Records from a data source:

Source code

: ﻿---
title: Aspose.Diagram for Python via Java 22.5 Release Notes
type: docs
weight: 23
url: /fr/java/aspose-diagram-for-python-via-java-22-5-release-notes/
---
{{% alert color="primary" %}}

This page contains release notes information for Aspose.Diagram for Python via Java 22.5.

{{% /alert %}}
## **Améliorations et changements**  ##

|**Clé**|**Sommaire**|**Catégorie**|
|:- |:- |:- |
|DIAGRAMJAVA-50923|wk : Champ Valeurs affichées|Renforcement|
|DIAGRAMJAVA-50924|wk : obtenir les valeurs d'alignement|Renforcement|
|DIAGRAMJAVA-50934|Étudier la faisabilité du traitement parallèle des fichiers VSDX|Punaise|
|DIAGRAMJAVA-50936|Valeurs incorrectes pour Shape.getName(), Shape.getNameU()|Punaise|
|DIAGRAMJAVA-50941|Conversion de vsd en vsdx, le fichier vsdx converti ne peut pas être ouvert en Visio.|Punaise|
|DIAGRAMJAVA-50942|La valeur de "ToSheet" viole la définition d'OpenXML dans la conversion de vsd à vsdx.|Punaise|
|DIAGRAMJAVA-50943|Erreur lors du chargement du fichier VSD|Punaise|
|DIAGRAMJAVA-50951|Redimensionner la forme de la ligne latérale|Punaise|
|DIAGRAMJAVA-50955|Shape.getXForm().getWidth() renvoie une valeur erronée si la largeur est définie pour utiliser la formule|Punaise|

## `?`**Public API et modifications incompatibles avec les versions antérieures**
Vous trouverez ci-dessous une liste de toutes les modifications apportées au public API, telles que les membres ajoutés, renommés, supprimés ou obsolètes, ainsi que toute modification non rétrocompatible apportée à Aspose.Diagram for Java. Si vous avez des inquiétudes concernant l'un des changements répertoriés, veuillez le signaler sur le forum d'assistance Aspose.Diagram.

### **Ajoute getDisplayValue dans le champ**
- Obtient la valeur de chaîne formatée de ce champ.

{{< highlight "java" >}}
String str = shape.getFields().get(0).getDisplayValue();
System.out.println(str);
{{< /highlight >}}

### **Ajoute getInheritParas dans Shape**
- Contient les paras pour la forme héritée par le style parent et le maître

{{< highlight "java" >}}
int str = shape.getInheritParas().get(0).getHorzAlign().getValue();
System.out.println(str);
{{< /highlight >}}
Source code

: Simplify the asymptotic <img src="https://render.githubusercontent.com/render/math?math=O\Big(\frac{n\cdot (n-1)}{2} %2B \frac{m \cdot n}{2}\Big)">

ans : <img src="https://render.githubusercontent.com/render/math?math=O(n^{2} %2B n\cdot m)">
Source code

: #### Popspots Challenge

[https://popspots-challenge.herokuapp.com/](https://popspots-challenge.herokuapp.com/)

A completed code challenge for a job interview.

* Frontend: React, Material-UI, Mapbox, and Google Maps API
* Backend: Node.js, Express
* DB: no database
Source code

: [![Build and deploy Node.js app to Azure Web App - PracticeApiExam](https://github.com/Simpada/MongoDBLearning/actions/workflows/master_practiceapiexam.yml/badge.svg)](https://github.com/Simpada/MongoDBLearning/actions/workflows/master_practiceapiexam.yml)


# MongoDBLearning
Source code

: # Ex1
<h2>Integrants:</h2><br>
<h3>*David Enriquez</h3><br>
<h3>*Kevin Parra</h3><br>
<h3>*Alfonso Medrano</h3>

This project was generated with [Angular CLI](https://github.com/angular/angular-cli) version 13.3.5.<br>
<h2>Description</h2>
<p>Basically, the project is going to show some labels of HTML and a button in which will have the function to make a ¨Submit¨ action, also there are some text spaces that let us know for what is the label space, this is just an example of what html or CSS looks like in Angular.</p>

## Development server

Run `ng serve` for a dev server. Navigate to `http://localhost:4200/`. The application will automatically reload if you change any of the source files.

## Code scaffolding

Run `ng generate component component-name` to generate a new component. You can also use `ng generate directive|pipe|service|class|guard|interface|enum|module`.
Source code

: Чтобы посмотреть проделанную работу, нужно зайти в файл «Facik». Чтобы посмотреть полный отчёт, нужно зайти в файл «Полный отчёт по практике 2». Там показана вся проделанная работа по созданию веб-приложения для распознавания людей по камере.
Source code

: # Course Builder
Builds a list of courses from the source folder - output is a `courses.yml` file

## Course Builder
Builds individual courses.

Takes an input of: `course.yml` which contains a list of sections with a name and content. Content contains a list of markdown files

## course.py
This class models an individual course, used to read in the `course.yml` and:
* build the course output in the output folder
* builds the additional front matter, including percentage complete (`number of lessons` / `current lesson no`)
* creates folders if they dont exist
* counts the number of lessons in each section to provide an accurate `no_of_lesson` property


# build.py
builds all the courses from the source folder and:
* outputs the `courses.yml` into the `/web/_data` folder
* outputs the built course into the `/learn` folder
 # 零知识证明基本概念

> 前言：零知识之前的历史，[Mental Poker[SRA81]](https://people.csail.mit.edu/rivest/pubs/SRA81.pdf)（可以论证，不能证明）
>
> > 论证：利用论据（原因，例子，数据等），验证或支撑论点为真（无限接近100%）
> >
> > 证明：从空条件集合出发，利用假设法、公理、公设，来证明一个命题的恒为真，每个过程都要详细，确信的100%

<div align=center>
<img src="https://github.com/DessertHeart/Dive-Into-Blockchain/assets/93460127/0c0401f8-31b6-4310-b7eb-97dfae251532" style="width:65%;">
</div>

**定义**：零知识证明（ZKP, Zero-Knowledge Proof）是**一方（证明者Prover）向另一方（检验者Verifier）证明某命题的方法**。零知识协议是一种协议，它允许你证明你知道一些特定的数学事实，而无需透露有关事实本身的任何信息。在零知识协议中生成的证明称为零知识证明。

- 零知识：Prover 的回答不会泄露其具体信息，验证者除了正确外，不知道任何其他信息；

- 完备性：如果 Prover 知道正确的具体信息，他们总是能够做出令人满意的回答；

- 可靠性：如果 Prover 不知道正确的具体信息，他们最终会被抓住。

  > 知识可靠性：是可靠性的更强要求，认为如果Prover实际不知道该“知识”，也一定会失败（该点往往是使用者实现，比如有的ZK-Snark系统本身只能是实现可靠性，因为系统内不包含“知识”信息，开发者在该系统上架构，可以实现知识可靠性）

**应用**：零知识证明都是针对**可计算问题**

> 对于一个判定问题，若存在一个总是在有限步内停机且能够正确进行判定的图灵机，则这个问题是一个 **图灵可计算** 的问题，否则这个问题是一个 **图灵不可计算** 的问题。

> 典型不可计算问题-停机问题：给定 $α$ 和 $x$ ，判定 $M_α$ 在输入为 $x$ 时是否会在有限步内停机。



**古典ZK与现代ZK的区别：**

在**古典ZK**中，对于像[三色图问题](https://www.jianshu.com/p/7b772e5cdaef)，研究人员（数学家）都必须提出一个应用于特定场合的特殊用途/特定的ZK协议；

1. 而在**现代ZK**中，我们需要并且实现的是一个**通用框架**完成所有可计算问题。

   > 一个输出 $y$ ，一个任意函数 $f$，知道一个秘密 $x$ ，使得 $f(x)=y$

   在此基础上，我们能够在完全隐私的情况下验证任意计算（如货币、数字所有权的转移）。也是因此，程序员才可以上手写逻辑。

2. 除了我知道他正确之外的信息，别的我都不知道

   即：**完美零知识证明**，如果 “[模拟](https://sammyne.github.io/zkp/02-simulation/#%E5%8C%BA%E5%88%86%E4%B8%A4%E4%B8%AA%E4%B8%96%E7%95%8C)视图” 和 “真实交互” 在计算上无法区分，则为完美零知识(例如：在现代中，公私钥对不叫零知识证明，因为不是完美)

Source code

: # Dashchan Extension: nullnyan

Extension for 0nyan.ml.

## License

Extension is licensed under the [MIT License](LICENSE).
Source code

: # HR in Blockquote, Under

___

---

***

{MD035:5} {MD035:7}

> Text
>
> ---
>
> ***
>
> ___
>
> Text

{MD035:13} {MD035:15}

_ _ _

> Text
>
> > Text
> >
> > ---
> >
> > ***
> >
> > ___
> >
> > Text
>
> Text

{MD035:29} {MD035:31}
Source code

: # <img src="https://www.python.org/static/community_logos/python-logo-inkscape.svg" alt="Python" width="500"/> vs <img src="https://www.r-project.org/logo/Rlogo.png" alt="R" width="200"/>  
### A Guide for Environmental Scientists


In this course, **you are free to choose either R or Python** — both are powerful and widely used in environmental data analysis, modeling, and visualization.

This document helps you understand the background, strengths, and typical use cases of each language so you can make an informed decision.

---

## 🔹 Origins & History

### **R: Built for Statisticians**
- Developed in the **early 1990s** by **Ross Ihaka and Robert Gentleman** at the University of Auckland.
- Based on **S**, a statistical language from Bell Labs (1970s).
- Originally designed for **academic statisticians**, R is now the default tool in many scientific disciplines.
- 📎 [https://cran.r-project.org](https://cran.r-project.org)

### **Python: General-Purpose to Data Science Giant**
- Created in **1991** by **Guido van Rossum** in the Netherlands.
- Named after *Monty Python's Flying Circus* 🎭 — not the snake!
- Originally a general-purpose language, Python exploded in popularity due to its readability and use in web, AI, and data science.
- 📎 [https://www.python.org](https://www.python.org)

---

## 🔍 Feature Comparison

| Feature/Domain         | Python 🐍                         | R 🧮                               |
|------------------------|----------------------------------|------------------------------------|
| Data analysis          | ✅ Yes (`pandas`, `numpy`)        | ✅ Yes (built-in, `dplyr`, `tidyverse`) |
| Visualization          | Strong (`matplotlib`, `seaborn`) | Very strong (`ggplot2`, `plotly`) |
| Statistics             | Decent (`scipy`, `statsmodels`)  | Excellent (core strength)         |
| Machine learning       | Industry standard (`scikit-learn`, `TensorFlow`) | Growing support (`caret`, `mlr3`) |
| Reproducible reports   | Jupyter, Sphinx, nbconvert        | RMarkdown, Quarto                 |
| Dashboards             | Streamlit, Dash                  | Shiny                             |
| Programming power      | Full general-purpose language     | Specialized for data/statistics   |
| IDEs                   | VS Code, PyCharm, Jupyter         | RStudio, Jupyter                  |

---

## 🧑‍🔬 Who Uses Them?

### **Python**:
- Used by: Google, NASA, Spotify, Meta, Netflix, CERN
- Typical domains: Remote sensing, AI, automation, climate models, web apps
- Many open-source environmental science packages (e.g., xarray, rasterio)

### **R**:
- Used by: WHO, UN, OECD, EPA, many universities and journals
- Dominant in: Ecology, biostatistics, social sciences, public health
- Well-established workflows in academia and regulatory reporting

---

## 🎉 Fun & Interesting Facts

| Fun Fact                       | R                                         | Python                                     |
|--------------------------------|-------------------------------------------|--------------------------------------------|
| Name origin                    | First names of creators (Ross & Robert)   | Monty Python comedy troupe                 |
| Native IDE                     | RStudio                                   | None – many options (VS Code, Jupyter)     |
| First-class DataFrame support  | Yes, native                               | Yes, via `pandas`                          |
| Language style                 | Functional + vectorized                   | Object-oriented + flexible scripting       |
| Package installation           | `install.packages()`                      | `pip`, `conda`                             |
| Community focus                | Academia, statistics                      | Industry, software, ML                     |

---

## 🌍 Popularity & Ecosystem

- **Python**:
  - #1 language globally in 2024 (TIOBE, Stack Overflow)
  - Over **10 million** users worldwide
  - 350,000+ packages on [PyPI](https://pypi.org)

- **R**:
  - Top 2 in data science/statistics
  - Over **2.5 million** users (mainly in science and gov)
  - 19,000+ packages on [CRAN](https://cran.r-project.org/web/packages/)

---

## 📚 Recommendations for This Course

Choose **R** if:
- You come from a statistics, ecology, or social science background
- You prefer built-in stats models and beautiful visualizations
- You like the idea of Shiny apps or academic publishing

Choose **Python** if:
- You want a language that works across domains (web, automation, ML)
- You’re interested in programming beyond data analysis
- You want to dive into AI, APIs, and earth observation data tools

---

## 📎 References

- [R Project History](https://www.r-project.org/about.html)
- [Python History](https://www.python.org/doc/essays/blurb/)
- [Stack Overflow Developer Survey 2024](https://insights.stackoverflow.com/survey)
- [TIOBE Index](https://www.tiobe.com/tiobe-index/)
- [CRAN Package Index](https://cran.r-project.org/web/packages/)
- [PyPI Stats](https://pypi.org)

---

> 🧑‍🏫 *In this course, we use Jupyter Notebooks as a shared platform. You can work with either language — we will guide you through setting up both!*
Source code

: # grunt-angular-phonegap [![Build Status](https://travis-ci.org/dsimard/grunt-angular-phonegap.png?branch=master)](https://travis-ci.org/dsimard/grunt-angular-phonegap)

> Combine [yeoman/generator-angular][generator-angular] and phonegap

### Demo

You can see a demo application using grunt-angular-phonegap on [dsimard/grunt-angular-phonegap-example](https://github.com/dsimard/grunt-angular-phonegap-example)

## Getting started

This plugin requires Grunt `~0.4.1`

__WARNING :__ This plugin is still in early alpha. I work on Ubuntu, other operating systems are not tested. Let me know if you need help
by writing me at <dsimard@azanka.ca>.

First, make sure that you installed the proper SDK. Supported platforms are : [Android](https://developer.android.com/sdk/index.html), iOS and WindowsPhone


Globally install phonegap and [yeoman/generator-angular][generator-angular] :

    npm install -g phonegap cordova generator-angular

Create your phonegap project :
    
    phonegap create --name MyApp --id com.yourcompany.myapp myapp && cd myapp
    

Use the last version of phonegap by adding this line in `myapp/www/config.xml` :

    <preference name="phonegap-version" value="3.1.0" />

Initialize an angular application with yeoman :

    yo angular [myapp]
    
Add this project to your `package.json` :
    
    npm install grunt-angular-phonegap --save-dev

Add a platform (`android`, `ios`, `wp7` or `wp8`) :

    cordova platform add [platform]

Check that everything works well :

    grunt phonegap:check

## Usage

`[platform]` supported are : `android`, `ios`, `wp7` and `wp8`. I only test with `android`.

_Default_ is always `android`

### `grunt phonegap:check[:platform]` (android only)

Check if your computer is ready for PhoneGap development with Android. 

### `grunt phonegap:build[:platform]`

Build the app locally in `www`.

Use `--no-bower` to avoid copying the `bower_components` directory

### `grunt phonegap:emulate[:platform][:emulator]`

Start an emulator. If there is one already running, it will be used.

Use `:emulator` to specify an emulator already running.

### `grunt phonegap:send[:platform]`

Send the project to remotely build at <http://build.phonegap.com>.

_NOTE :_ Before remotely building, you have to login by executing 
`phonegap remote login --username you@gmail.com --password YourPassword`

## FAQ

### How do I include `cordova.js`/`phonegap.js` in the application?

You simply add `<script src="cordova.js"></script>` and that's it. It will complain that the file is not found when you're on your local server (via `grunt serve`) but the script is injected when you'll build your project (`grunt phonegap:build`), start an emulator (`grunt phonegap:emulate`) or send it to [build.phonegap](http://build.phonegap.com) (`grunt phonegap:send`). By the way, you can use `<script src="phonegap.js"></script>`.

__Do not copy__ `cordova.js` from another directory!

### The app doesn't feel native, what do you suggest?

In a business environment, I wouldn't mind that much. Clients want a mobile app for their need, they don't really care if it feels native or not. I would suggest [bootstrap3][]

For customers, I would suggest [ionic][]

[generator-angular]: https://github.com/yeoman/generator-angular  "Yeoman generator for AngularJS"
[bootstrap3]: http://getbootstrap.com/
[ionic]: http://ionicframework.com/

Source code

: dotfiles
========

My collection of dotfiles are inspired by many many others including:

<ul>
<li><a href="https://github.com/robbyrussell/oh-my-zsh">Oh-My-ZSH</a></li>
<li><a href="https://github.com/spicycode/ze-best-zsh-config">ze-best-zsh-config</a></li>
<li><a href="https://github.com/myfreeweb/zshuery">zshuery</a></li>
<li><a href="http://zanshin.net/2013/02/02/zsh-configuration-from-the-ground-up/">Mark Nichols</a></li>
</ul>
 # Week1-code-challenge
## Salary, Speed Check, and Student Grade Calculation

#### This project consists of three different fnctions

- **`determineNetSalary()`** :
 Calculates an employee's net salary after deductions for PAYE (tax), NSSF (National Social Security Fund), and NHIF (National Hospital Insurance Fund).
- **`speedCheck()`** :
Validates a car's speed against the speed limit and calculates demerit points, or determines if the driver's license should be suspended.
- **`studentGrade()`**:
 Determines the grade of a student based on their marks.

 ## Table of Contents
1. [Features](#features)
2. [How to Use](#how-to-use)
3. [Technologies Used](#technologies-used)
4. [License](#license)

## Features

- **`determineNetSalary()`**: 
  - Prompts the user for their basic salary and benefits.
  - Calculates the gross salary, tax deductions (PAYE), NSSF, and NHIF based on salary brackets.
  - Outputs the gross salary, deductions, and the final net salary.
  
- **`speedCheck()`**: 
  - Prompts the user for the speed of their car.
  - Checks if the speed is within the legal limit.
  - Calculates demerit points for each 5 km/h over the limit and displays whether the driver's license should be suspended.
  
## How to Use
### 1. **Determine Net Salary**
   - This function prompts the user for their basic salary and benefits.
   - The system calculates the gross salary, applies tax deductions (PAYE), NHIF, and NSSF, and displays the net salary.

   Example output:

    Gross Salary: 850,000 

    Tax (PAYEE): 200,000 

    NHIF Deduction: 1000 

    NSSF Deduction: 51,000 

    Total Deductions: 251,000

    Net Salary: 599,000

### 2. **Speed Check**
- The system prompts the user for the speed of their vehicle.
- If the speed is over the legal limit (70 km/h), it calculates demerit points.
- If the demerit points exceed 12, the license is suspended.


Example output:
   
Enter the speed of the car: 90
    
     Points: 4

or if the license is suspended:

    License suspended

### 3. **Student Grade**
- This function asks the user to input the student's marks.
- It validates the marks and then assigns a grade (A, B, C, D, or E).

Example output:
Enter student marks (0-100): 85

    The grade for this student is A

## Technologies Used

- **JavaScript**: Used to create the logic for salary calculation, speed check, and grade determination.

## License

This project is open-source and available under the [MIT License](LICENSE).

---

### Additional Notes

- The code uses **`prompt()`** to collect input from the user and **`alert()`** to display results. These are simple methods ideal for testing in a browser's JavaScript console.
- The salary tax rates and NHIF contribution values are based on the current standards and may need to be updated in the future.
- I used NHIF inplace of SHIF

**What is needed**
Above are the records; from them, give again exactly the lines from the one containing "This document helps" through the one containing "- Named after", both included.

**Written solution**
This document helps you understand the background, strengths, and typical use cases of each language so you can make an informed decision.

---

## 🔹 Origins & History

### **R: Built for Statisticians**
- Developed in the **early 1990s** by **Ross Ihaka and Robert Gentleman** at the University of Auckland.
- Based on **S**, a statistical language from Bell Labs (1970s).
- Originally designed for **academic statisticians**, R is now the default tool in many scientific disciplines.
- 📎 [https://cran.r-project.org](https://cran.r-project.org)

### **Python: General-Purpose to Data Science Giant**
- Created in **1991** by **Guido van Rossum** in the Netherlands.
- Named after *Monty Python's Flying Circus* 🎭 — not the snake!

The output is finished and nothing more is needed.